Daniel DUYTTER d’apres la photo d’ Adam Mulkern
Malgré la crise économique, des galeristes font ainsi le pari de poursuivre leurs activités et pour certains d’ouvrir de nouveaux lieux comme William Schanewald, voisin de la galerie Sakah. Ce passionné d’art contemporain et d’antiquités vient d’ouvrir début octobre et présente déjà un Bernard Buffet (1928-1999) en vitrine. « J’ai une longue expérience dans ce domaine et nous avons la chance d’avoir notre réseau de collectionneurs » poursuit-il. Une chance et une proposition supplémentaire pour les acheteurs de trouver, à Toulouse, les oeuvres qu’ils recherchent.
Galerie Schanewald
Ici, à peine passé le pas de la porte, notre regard se porte d’emblée sur une table d’Arman (1928-2005), un Théo Tobiasse (1927-2012) contemporain de Chagall (1887-1985), là, quelques huiles sur toile comme celles d’Henry Malfroy (1895-1944), aux côtés d’une oeuvre originale de Philippe Pasqua (né en 1965) ou d’un jeune artiste niçois, dont on retrouve parfois les influences d’un Picasso (1881-1973).
Philippe Pasqua Vanités aux Papillons
Regards décalés
Si les vernissages ne sont plus légion, le détour vaut le coup d’oeil, d’abord pour le plaisir de consommer de l’art sans contrainte, ensuite pour découvrir ou redécouvrir le travail du photographe et réalisateur tarbais Michel Dieuzaide à la galerie Jean-Paul Barrès, Place Saintes Scarbes. Fils du célèbre Jean Dieuzaide (photographe et créateur du Château d’eau), né en 1951, Michel Dieuzaide a cotoyé les plus grands artistes : d’abord assistant de Brassaï, il réalise des documentaires dès 1977 sur Soulages, Pierre Tal-Coat, Odile Mir ou encore Olivier Debré pour ne citer qu’eux. Il enchaîne les expositions et la réalisation de livres à partir de 1995. « …Chemin faisant ! » présente ici des clichés noir et blanc qui évoquent sa vision poétique du réel et témoignent de sa passion pour l’Espagne qu’il affectionne et connaît bien. Que pense cette femme allongée dans l’herbe profitant du soleil ? Où nous emmène cette autre jeune personne que nous suivons de dos, longeant un mur peint à la chaux craquelé par le soleil ? Dans chacune des photographies de Michel Dieuzaide, le temps suspend son vol. Faisant écho à sa pratique du documentaire, le photographe dévoile plusieurs travaux, dont la série « Vraissemblages » qui mélange deux clichés distincts dans un même cadre. Le dialogue s’instaure et propose au spectateur une narration étrange, dans laquelle chacun peut s’inventer sa propre histoire. En cela, Michel Dieuzaide est un conteur magnifique.

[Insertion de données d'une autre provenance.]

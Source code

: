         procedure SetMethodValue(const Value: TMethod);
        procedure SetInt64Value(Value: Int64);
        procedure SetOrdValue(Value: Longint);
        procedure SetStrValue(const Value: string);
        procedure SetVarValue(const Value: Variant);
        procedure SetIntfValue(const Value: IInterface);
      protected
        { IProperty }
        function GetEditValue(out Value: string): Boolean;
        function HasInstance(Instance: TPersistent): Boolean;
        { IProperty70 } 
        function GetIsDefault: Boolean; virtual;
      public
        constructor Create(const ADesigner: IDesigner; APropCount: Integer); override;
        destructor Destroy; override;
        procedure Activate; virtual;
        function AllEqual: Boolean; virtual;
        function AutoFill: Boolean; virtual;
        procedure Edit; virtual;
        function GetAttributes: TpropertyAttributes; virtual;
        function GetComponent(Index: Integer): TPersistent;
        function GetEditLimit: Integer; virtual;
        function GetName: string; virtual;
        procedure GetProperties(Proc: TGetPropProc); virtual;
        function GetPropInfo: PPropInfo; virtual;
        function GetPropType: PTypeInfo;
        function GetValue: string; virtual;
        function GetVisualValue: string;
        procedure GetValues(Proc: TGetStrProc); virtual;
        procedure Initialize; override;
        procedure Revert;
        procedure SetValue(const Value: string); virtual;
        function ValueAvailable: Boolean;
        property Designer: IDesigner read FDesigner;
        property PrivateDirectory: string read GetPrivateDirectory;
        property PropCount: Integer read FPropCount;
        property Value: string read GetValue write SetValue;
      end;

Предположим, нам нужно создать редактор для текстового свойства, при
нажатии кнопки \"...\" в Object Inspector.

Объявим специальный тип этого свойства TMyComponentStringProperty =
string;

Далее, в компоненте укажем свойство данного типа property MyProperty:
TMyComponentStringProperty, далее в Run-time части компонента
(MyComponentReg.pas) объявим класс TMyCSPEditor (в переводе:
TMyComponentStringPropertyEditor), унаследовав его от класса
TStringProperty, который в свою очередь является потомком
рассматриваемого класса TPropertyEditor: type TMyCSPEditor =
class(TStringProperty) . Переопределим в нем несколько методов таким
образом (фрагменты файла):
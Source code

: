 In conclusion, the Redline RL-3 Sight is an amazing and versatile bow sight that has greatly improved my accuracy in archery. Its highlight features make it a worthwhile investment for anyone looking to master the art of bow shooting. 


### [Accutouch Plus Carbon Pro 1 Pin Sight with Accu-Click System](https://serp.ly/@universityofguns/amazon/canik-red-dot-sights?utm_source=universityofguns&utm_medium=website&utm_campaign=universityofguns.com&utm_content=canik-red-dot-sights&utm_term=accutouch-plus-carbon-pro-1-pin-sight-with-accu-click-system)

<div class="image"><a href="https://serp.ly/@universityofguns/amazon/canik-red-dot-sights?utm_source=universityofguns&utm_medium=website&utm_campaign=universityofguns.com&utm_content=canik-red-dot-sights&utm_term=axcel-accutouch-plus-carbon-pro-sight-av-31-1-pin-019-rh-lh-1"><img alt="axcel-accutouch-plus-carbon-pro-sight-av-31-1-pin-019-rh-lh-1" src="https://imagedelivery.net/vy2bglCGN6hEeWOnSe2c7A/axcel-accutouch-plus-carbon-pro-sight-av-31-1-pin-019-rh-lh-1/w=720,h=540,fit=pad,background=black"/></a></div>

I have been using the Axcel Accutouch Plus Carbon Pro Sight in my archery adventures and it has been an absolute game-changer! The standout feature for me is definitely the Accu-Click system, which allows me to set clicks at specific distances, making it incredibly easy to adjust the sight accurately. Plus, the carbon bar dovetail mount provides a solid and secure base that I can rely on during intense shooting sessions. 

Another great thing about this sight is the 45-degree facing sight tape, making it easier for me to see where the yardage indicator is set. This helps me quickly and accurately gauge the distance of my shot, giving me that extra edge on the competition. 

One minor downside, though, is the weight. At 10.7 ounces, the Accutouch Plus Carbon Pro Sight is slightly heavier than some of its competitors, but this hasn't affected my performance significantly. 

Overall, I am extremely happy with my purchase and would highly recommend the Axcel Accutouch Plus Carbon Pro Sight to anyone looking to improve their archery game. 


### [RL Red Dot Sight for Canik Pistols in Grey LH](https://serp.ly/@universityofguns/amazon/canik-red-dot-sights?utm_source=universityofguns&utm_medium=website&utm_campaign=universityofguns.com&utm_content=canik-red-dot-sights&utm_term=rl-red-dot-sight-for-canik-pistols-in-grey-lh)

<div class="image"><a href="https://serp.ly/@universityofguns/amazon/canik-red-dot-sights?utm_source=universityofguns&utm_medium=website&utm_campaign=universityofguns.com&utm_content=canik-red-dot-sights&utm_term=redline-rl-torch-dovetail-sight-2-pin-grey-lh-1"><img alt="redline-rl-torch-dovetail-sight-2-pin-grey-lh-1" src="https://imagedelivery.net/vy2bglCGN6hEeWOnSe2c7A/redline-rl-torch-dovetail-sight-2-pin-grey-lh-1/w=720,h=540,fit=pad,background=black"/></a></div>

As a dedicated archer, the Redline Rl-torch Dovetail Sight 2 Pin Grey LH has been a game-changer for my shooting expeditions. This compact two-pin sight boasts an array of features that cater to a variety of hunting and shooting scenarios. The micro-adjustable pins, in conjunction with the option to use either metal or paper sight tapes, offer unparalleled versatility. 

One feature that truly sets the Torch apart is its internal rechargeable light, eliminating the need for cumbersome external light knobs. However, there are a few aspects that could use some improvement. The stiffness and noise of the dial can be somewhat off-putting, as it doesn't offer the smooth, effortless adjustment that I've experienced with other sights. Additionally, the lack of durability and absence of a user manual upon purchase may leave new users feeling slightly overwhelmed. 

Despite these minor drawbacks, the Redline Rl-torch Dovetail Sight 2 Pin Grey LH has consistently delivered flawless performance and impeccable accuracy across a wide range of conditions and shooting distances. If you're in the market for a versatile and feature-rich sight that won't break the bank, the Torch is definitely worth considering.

Michel Dieuzaide à la galerie Jean-Paul Barrès
Ouvert toute l’année et dynamique en terme de programmation culturelle, l’Espace EDF Bazacle propose une exposition de dessins de presse internationaux, portés par de grands noms et la conviction commune sur l’urgence d’agir face au réchauffement climatique. Orchestrée par EDF Hydro Sud-Ouest et le réseau international de dessinateurs de presse Cartooning for Peace, engagés dans la lutte pour l’environnement, l’exposition est conçue en partenariat avec l’Ambassade de France en Andorre. Elle y avait été présentée en 2019 au Musée de l’électricité FEDA à Andorre-La-Vieille.
BADO © Cartooning for Peace
« ça chauffe pour la planète » se déroule sous un angle pédagogique, à travers 7 thématiques, alertant avec un humour grinçant sur l’utilisation des pesticides dans l’industrie agroalimentaire, l’intérêt des énergies renouvelables, la fonte des glaces ou la multiplication des catastrophes naturelles. Regroupant des artistes du monde entier, de Tignous à Plantu en passant par Boligàn (Mexique), Tjeerds Royaards (Pays-Bas), Ares (Cuba), « ça chauffe pour la planète » exprime la nécessité pour leurs auteurs de « rire de soi-même », comme le rappelle le dessinateur français Kak et Président de l’association Cartooning for peace. Gommant ainsi l’aspect anxiogène que ce genre de thématique peut générer, cette exposition a le mérite de parler avec humour d’un triste constat dont les dessinateurs de presse se font les hérauts, en toute humilité et bienveillance.
Imaginée pour le plus grand nombre, la scénographie s’avère ludique et regorge de citations du photographe et réalisateur Yann Arthus-Bertrand, qui a préfacé le livre éponyme, paru en 2018 aux Editions Gallimard.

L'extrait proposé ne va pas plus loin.